If we insist on finding differences, we might point to Woods’s willingness to indulge in more fantastic and anachronistic elements, as well as a willingness to allow himself a bit more poetic license here and there. As an example in the former category, the vending machine selling batteries feels like something Crowther would never have added. (Of course, it’s also true that Crowther’s lamp never ran out of batteries in the first place, because it was almost certainly conceived by him as a carbide lamp of the sort he took with him on his caving expeditions rather than a battery-powered job; in this case the very different backgrounds of the two men do affect the finished work.) (Edit: Actually, it seems the lamp was electric in Crowther’s original. See the response to rub: “RUBBING THE ELECTRIC LAMP IS NOT PARTICULARLY REWARDING.” Lucky I qualified my “certainly” with an “almost…”) In the latter category, we have the most elaborate and extended room description in the entire game, for the “Breath-Taking View” located deep, deep within the cave complex:
YOU ARE ON THE EDGE OF A BREATH-TAKING VIEW. FAR BELOW YOU IS AN ACTIVE VOLCANO, FROM WHICH GREAT GOUTS OF MOLTEN LAVA COME SURGING OUT, CASCADING BACK DOWN INTO THE DEPTHS. THE GLOWING ROCK FILLS THE FARTHEST REACHES OF THE CAVERN WITH A BLOOD-RED GLARE, GIVING EVERY- THING AN EERIE, MACABRE APPEARANCE. THE AIR IS FILLED WITH FLICKERING SPARKS OF ASH AND A HEAVY SMELL OF BRIMSTONE. THE WALLS ARE HOT TO THE TOUCH, AND THE THUNDERING OF THE VOLCANO DROWNS OUT ALL OTHER SOUNDS. EMBEDDED IN THE JAGGED ROOF FAR OVERHEAD ARE MYRIAD TWISTED FORMATIONS COMPOSED OF PURE WHITE ALABASTER, WHICH SCATTER THE MURKY LIGHT INTO SINISTER APPARITIONS UPON THE WALLS. TO ONE SIDE IS A DEEP GORGE, FILLED WITH A BIZARRE CHAOS OF TORTURED ROCK WHICH SEEMS TO HAVE BEEN CRAFTED BY THE DEVIL HIMSELF. AN IMMENSE RIVER OF FIRE CRASHES OUT FROM THE DEPTHS OF THE VOLCANO, BURNS ITS WAY THROUGH THE GORGE, AND PLUMMETS INTO A BOTTOMLESS PIT FAR OFF TO YOUR LEFT. TO THE RIGHT, AN IMMENSE GEYSER OF BLISTERING STEAM ERUPTS CONTINUOUSLY FROM A BARREN ISLAND IN THE CENTER OF A SULFUROUS LAKE, WHICH BUBBLES OMINOUSLY. THE FAR RIGHT WALL IS AFLAME WITH AN INCANDESCENCE OF ITS OWN, WHICH LENDS AN ADDITIONAL INFERNAL SPLENDOR TO THE ALREADY HELLISH SCENE. A DARK, FOREBODING PASSAGE EXITS TO THE SOUTH.

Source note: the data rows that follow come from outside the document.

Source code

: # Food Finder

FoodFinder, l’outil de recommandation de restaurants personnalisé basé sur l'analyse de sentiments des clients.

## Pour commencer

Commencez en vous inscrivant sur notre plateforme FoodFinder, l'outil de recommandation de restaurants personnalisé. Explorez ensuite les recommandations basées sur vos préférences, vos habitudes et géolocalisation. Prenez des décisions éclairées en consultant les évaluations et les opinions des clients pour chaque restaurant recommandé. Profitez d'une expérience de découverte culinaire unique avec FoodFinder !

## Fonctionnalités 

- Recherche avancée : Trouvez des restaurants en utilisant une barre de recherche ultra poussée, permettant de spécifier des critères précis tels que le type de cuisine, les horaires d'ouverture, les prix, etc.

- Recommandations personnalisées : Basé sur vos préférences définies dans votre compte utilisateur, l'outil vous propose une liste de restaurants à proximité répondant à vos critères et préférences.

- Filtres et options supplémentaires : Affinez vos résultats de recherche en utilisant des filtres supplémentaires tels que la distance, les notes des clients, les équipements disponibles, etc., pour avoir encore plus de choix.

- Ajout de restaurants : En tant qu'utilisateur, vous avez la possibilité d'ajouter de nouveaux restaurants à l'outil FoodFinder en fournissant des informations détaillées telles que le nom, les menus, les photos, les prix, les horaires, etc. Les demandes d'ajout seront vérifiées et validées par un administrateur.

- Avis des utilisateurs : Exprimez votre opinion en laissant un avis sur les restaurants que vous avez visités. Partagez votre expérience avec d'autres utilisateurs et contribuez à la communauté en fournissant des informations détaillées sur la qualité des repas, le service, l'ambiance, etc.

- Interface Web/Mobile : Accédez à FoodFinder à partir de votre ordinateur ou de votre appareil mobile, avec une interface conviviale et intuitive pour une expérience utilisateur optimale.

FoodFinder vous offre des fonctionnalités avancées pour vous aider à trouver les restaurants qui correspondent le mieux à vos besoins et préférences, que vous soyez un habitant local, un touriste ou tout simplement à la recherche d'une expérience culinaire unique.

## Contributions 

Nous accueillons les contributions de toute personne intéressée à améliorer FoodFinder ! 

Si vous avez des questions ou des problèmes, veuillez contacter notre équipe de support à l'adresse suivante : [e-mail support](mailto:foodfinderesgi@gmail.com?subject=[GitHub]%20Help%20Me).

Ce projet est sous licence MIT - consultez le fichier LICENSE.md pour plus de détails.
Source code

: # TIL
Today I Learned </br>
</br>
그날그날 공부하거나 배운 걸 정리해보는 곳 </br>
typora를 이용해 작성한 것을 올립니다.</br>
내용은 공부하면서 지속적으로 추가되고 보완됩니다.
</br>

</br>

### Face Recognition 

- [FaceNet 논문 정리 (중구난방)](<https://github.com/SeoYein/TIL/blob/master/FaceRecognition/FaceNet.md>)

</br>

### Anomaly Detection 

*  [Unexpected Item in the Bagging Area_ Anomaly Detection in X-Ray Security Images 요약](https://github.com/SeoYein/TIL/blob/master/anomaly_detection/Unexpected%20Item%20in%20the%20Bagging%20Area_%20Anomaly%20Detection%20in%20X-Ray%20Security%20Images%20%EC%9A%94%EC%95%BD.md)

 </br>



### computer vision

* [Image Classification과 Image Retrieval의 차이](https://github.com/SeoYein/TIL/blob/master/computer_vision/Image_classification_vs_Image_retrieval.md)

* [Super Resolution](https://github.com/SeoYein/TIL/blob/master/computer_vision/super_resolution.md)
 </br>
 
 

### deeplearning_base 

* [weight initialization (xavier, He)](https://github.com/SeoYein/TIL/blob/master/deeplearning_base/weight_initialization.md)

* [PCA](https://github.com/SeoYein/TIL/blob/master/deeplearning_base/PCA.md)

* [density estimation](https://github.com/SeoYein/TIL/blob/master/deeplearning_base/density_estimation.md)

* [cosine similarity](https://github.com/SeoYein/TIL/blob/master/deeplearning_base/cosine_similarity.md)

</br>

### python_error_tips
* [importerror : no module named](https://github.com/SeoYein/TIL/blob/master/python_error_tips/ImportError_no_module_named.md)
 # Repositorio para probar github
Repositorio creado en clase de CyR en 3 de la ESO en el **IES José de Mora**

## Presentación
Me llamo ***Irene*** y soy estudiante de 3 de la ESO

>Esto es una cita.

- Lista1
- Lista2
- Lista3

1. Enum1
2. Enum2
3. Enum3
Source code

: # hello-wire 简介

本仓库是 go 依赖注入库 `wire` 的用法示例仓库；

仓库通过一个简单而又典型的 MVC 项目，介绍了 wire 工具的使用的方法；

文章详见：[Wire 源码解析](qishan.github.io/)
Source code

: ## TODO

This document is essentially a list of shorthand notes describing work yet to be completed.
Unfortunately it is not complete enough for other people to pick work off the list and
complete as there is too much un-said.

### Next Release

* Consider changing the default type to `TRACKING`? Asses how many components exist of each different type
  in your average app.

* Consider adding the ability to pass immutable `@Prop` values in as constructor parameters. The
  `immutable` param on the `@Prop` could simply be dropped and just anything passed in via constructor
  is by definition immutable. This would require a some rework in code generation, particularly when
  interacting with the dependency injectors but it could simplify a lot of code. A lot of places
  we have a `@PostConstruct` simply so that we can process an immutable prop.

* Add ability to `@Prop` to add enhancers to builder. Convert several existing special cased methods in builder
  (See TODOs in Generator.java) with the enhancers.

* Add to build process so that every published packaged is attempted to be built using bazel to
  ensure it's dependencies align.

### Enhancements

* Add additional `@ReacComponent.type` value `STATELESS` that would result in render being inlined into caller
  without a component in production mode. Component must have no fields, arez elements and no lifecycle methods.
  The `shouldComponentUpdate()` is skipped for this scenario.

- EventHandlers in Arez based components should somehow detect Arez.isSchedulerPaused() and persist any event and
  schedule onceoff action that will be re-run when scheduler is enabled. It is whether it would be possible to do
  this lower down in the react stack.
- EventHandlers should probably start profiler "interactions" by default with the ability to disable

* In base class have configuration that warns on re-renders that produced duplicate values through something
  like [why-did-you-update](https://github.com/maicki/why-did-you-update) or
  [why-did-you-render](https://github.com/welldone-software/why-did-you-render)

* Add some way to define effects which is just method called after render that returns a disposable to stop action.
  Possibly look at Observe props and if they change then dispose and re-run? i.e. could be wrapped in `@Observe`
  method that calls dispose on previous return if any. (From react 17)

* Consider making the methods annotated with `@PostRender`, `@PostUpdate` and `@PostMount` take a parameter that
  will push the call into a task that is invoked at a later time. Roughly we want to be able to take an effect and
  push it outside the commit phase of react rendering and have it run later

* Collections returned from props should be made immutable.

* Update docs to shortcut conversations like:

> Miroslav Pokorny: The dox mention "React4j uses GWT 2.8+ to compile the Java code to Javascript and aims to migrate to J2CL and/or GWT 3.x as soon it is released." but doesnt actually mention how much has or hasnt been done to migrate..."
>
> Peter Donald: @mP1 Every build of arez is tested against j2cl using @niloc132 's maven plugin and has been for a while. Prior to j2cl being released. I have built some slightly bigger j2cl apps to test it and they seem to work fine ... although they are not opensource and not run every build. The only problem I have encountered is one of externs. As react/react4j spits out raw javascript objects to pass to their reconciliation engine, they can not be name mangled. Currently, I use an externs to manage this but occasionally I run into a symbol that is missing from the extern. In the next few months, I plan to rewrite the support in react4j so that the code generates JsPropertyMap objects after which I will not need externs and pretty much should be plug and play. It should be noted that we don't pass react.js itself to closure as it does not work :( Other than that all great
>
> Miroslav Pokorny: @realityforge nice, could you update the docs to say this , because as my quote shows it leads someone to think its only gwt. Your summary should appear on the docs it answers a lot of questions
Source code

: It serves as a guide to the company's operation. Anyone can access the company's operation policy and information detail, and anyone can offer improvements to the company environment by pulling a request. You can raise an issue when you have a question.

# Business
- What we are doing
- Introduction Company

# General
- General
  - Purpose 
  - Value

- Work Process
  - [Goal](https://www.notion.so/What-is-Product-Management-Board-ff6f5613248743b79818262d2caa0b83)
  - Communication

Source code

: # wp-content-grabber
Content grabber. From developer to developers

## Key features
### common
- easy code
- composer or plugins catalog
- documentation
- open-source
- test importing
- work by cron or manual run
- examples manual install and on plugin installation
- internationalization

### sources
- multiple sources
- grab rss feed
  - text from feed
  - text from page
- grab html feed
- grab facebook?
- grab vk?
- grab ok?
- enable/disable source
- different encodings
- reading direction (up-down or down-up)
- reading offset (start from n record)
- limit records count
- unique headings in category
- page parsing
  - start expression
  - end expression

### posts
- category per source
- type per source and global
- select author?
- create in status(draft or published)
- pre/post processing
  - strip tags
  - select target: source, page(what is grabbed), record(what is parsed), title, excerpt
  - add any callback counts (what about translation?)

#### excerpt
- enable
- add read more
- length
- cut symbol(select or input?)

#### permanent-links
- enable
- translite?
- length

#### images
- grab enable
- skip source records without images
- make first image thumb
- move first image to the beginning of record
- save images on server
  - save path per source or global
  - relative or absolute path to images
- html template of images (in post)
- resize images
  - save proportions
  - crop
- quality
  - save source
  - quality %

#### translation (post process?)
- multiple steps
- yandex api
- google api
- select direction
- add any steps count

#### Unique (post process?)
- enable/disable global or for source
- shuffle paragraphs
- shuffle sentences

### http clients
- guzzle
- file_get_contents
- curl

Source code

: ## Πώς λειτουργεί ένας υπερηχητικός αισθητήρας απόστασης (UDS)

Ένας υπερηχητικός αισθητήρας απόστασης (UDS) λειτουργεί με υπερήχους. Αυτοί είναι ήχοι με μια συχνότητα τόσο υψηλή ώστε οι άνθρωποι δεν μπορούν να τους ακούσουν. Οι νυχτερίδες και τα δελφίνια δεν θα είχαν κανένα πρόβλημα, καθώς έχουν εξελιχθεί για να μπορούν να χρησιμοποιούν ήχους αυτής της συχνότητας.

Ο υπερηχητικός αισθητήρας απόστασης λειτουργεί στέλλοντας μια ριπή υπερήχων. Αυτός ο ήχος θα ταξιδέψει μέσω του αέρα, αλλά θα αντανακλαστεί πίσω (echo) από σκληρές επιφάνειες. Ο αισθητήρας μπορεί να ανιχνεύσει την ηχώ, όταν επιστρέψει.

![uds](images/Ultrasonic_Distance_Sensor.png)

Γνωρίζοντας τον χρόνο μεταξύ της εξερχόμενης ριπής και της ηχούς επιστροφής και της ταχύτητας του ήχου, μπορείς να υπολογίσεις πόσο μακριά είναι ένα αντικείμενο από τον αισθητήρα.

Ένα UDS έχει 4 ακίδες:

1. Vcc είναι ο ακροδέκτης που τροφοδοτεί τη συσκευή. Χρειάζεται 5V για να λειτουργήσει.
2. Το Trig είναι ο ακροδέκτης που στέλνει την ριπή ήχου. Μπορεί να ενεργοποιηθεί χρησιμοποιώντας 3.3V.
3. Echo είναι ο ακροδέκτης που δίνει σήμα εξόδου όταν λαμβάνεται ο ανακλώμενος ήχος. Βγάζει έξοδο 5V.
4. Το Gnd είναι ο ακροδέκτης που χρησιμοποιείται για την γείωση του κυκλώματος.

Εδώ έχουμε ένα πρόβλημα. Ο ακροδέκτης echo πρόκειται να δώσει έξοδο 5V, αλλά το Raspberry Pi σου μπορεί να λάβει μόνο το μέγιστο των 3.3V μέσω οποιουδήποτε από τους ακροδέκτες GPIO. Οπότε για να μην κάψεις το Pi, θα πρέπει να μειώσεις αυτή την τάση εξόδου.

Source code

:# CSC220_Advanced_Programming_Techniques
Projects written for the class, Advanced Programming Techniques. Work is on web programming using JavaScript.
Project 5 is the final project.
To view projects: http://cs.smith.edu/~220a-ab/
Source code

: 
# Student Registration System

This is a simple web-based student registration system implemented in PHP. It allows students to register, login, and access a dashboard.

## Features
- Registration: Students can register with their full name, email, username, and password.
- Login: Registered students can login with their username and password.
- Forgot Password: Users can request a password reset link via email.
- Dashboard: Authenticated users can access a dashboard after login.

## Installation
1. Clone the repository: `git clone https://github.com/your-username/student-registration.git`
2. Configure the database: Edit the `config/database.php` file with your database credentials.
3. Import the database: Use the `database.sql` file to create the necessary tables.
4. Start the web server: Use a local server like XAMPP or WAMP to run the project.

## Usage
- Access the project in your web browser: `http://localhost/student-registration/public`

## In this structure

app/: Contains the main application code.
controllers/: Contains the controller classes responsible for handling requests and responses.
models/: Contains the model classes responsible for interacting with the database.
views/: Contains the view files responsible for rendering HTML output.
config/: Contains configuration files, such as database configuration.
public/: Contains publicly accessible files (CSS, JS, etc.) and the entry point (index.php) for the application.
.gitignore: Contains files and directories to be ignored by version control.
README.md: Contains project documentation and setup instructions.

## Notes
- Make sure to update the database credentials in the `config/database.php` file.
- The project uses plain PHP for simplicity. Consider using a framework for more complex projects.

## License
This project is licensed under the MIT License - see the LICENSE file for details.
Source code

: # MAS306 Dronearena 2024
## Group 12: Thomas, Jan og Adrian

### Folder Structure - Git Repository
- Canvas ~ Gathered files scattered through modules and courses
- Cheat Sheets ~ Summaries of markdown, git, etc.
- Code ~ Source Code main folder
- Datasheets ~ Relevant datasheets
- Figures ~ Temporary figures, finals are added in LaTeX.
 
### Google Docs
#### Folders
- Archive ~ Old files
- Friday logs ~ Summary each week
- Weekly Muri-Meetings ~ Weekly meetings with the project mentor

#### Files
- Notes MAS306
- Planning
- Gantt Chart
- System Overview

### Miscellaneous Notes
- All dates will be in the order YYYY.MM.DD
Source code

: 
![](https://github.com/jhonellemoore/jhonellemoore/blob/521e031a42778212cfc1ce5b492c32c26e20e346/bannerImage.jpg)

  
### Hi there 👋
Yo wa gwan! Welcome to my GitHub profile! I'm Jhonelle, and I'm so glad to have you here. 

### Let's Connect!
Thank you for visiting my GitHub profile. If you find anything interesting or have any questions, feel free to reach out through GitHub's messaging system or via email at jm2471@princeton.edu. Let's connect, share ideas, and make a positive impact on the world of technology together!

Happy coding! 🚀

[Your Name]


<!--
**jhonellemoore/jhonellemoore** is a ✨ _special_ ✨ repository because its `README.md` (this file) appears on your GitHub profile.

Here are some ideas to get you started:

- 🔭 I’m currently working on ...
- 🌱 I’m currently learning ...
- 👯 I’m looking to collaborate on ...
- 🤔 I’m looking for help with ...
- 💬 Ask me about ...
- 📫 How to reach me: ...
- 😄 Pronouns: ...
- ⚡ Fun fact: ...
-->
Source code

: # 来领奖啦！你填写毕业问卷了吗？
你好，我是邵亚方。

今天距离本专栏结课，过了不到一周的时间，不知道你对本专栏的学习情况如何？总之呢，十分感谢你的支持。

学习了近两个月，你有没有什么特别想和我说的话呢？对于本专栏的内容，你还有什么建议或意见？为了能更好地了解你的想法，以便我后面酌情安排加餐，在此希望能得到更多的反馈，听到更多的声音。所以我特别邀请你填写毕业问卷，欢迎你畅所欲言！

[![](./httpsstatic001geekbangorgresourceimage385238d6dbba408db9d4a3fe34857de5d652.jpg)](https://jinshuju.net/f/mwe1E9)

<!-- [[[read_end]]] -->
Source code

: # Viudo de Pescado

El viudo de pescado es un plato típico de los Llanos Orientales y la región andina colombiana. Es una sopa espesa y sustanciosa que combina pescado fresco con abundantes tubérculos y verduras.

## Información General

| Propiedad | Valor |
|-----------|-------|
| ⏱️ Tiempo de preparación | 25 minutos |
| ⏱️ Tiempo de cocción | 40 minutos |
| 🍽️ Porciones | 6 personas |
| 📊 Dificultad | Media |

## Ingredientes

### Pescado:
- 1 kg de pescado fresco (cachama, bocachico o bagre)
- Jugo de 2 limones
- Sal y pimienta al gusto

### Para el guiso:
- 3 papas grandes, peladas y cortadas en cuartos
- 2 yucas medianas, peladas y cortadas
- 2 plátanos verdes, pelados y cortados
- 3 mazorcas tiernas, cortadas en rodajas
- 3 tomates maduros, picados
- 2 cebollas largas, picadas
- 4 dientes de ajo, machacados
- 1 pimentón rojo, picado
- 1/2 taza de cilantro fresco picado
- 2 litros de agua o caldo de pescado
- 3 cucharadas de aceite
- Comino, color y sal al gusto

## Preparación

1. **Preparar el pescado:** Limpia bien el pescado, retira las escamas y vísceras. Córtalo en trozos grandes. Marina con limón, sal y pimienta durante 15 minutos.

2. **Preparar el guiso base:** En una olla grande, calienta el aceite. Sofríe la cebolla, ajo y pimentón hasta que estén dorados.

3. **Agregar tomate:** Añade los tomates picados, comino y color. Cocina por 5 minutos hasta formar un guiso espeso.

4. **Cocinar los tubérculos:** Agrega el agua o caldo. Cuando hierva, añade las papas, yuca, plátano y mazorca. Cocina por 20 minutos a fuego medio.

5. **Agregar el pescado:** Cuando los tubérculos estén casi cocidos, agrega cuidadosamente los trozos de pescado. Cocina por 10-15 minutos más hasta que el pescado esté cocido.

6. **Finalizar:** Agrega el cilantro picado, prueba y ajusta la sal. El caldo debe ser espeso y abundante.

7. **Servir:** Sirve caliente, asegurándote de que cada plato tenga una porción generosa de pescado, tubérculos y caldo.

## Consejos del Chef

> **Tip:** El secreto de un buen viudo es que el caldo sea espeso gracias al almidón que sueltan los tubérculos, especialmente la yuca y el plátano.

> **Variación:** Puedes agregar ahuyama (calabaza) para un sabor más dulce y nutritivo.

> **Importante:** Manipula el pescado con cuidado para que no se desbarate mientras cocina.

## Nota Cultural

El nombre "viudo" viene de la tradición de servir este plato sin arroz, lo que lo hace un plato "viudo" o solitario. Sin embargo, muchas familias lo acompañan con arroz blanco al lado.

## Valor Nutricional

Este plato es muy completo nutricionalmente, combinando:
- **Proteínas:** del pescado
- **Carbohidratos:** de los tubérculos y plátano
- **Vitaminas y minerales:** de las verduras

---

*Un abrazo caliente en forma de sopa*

It’s somehow hard to imagine Crowther writing that; it’s a long way indeed from the humble wellhouse by the roadside in Kentucky at which the player began. It’s often been compared with the descriptions of Mount Doom found in The Return of the King, but Woods, while admitting he had read Tolkien before working on Adventure, has denied using him as a conscious inspiration. Oddly, this room has no practical function whatsoever. Perhaps Woods conceived of it as a reward of sorts for the persistent player who made it this far underground.
And what sort of challenges must a player who made it so far have overcome? Well, I divide them into three categories.
First there are the logistical challenges — or, if you prefer, the emergent challenges. These involve the practical difficulties of getting about in the 140 intricately interconnected rooms that make up Adventure‘s storyworld and returning all 15 treasures found therein to the wellhouse: managing the lamp’s limited power reserves, dealing with the limited carrying capacity of the player’s avatar, and, most of all, mapping, mapping, mapping. A player who wants to get anywhere in the game has to plan her underground expeditions much like one of Crowther’s caving teams would have. I’ve already stated my belief that, at least in Crowther the caver’s mind, this was the real heart of the game, its real challenge. If that seems a stretch, imagine playing Adventure for the first time in 1976 or 1977, with no knowledge about how text-adventure geographies are supposed to work; imagine trying to figure out how to map that maze when the old dropping-items-in-each-room trick wasn’t second nature. Modern IF may have largely rejected many of the tropes found under this category, but they are a fundamental part of what Adventure really is, and, I would argue, even an important part of the appeal it held for so many back in the days of yore.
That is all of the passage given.